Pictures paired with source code
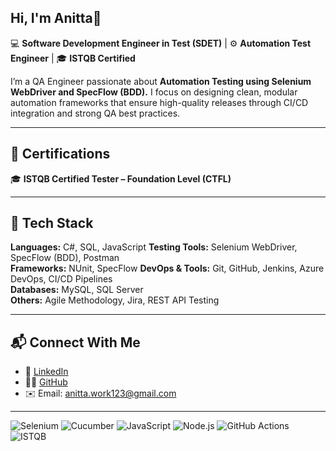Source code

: ## Hi, I'm Anitta👋

💻 **Software Development Engineer in Test (SDET)** | ⚙️ **Automation Test Engineer** | 🎓 **ISTQB Certified**

I’m a QA Engineer passionate about **Automation Testing using Selenium WebDriver and SpecFlow (BDD).** 
I focus on designing clean, modular automation frameworks that ensure high-quality releases through CI/CD integration and strong QA best practices.

---

## 🧾 Certifications

🎓 **ISTQB Certified Tester – Foundation Level (CTFL)**

---

## 🧰 Tech Stack

**Languages:** C#, SQL, JavaScript 
**Testing Tools:** Selenium WebDriver, SpecFlow (BDD), Postman  
**Frameworks:** NUnit, SpecFlow 
**DevOps & Tools:** Git, GitHub, Jenkins, Azure DevOps, CI/CD Pipelines  
**Databases:** MySQL, SQL Server  
**Others:** Agile Methodology, Jira, REST API Testing

---

## 📬 Connect With Me

- 💼 [LinkedIn](https://www.linkedin.com/in/anitta-susan-thomas-4431341a3)
- 🧑‍💻 [GitHub](https://github.com/yourusername)
- ✉️ Email: anitta.work123@gmail.com

---
![Selenium](https://img.shields.io/badge/-Selenium-43B02A?logo=selenium&logoColor=white)
![Cucumber](https://img.shields.io/badge/-Cucumber-23D96C?logo=cucumber&logoColor=white)
![JavaScript](https://img.shields.io/badge/-JavaScript-F7DF1E?logo=javascript&logoColor=black)
![Node.js](https://img.shields.io/badge/-Node.js-339933?logo=node.js&logoColor=white)
![GitHub Actions](https://img.shields.io/badge/-GitHub%20Actions-2088FF?logo=github-actions&logoColor=white)
![ISTQB](https://img.shields.io/badge/-ISTQB%20Certified-FF0000?logo=awesomelists&logoColor=white)
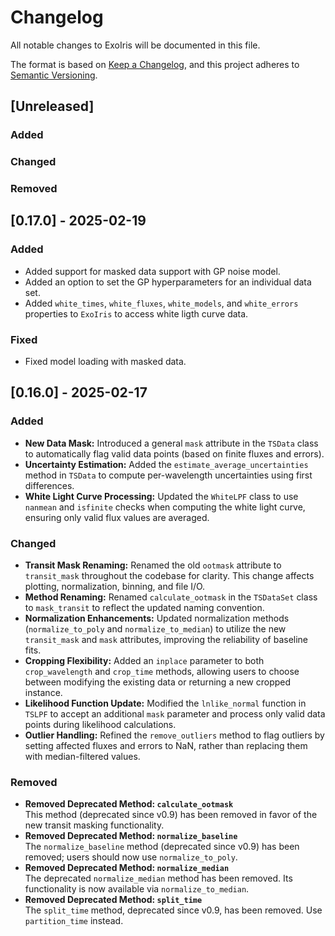 # Changelog

All notable changes to ExoIris will be documented in this file.

The format is based on [Keep a Changelog](https://keepachangelog.com/en/1.1.0/),
and this project adheres to [Semantic Versioning](https://semver.org/spec/v2.0.0.html).

## [Unreleased]

### Added

### Changed

### Removed

## [0.17.0] - 2025-02-19

### Added

- Added support for masked data support with GP noise model.
- Added an option to set the GP hyperparameters for an individual data set.
- Added  `white_times`, `white_fluxes`, `white_models`, and `white_errors` properties to `ExoIris` to access white ligth curve data.

### Fixed

- Fixed model loading with masked data.

## [0.16.0] - 2025-02-17

### Added
- **New Data Mask:** Introduced a general `mask` attribute in the `TSData` class to automatically flag valid data points (based on finite fluxes and errors).
- **Uncertainty Estimation:** Added the `estimate_average_uncertainties` method in `TSData` to compute per-wavelength uncertainties using first differences.
- **White Light Curve Processing:** Updated the `WhiteLPF` class to use `nanmean` and `isfinite` checks when computing the white light curve, ensuring only valid flux values are averaged.

### Changed
- **Transit Mask Renaming:** Renamed the old `ootmask` attribute to `transit_mask` throughout the codebase for clarity. This change affects plotting, normalization, binning, and file I/O.
- **Method Renaming:** Renamed `calculate_ootmask` in the `TSDataSet` class to `mask_transit` to reflect the updated naming convention.
- **Normalization Enhancements:** Updated normalization methods (`normalize_to_poly` and `normalize_to_median`) to utilize the new `transit_mask` and `mask` attributes, improving the reliability of baseline fits.
- **Cropping Flexibility:** Added an `inplace` parameter to both `crop_wavelength` and `crop_time` methods, allowing users to choose between modifying the existing data or returning a new cropped instance.
- **Likelihood Function Update:** Modified the `lnlike_normal` function in `TSLPF` to accept an additional `mask` parameter and process only valid data points during likelihood calculations.
- **Outlier Handling:** Refined the `remove_outliers` method to flag outliers by setting affected fluxes and errors to NaN, rather than replacing them with median-filtered values.

### Removed
- **Removed Deprecated Method: `calculate_ootmask`**  
  This method (deprecated since v0.9) has been removed in favor of the new transit masking functionality.
- **Removed Deprecated Method: `normalize_baseline`**  
  The `normalize_baseline` method (deprecated since v0.9) has been removed; users should now use `normalize_to_poly`.
- **Removed Deprecated Method: `normalize_median`**  
  The deprecated `normalize_median` method has been removed. Its functionality is now available via `normalize_to_median`.
- **Removed Deprecated Method: `split_time`**  
  The `split_time` method, deprecated since v0.9, has been removed. Use `partition_time` instead.
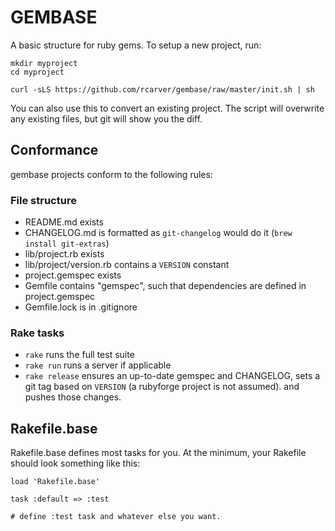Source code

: # GEMBASE

A basic structure for ruby gems. To setup a new project, run:

    mkdir myproject
    cd myproject

    curl -sLS https://github.com/rcarver/gembase/raw/master/init.sh | sh

You can also use this to convert an existing project. The script will
overwrite any existing files, but git will show you the diff.

## Conformance

gembase projects conform to the following rules:

### File structure

* README.md exists
* CHANGELOG.md is formatted as `git-changelog` would do it (`brew
  install git-extras`)
* lib/project.rb exists
* lib/project/version.rb contains a `VERSION` constant
* project.gemspec exists
* Gemfile contains "gemspec", such that dependencies are defined in
  project.gemspec
* Gemfile.lock is in .gitignore

### Rake tasks

* `rake` runs the full test suite
* `rake run` runs a server if applicable
* `rake release` ensures an up-to-date gemspec and CHANGELOG, sets 
  a git tag based on `VERSION` (a rubyforge project is not assumed).
  and pushes those changes.

## Rakefile.base

Rakefile.base defines most tasks for you. At the minimum, your Rakefile
should look something like this:

    load 'Rakefile.base'

    task :default => :test

    # define :test task and whatever else you want.


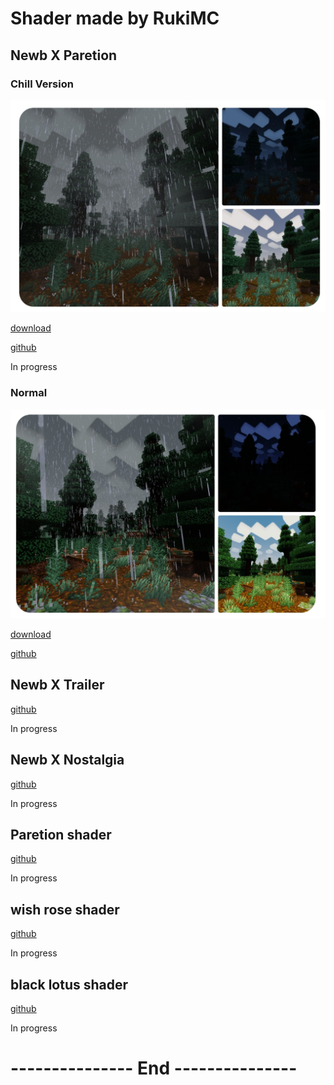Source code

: # Shader made by RukiMC 

## Newb X Paretion 
### Chill Version
![Chill](Chill.jpg "Newb X Paretion, MCBE 1.20.30")

[download](https://github.com/RukiMC123/Shader-Website/blob/main/Download.md#chill-version)

[github](https://github.com/RukiMC123/newb-x-paretion/tree/Newb-X-Paretion-chill-version)

In progress
### Normal
![Normal](Normal.jpg "Newb X Paretion, MCBE 1.20.30")

[download](https://github.com/RukiMC123/Shader-Website/blob/main/Download.md#normal)

[github](https://github.com/RukiMC123/newb-x-paretion/tree/Newb-X-Paretion)

## Newb X Trailer
[github](https://github.com/RukiMC123/newb-x-paretion/tree/Newb-X-Trailer)

In progress

## Newb X Nostalgia 
[github](https://github.com/RukiMC123/newb-x-paretion/tree/Newb-X-Nostalgia)

In progress 

## Paretion shader 
[github](https://github.com/RukiMC123/Paretion-shader)

In progress 

## wish rose shader
[github]()

In progress

## black lotus shader
[github]()

In progress 

# --------------- End ---------------
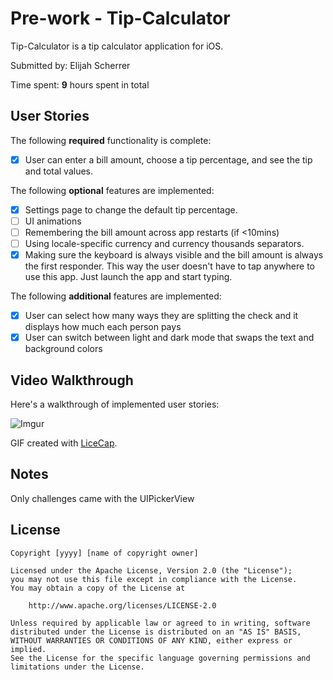 # Pre-work - Tip-Calculator

Tip-Calculator is a tip calculator application for iOS.

Submitted by: Elijah Scherrer

Time spent: **9** hours spent in total

## User Stories

The following **required** functionality is complete:

* [X] User can enter a bill amount, choose a tip percentage, and see the tip and total values.

The following **optional** features are implemented:
* [X] Settings page to change the default tip percentage.
* [ ] UI animations
* [ ] Remembering the bill amount across app restarts (if <10mins)
* [ ] Using locale-specific currency and currency thousands separators.
* [X] Making sure the keyboard is always visible and the bill amount is always the first responder. This way the user doesn't have to tap anywhere to use this app. Just launch the app and start typing.

The following **additional** features are implemented:

- [X] User can select how many ways they are splitting the check and it displays how much each person pays
- [X] User can switch between light and dark mode that swaps the text and background colors

## Video Walkthrough 

Here's a walkthrough of implemented user stories:

![Imgur](https://imgur.com/8TimNLF.gif)

GIF created with [LiceCap](http://www.cockos.com/licecap/).

## Notes

Only challenges came with the UIPickerView

## License

    Copyright [yyyy] [name of copyright owner]

    Licensed under the Apache License, Version 2.0 (the "License");
    you may not use this file except in compliance with the License.
    You may obtain a copy of the License at

        http://www.apache.org/licenses/LICENSE-2.0

    Unless required by applicable law or agreed to in writing, software
    distributed under the License is distributed on an "AS IS" BASIS,
    WITHOUT WARRANTIES OR CONDITIONS OF ANY KIND, either express or implied.
    See the License for the specific language governing permissions and
    limitations under the License.
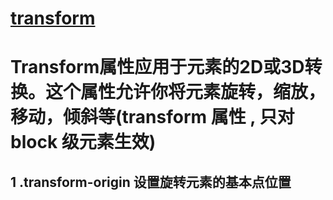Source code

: # [transform](https://developer.mozilla.org/zh-CN/docs/Web/CSS/transform)

# Transform属性应用于元素的2D或3D转换。这个属性允许你将元素旋转，缩放，移动，倾斜等(transform 属性 , 只对 block 级元素生效)

## 1 .transform-origin  设置旋转元素的基本点位置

» **Exercise objective**
Reproduce, exactly as they stand in the data above, the lines from the one that holds "Time spent: **9** hours spent in total" to the one that holds "currency thousands separators.", inclusive.

» **Task output**
Time spent: **9** hours spent in total

## User Stories

The following **required** functionality is complete:

* [X] User can enter a bill amount, choose a tip percentage, and see the tip and total values.

The following **optional** features are implemented:
* [X] Settings page to change the default tip percentage.
* [ ] UI animations
* [ ] Remembering the bill amount across app restarts (if <10mins)
* [ ] Using locale-specific currency and currency thousands separators.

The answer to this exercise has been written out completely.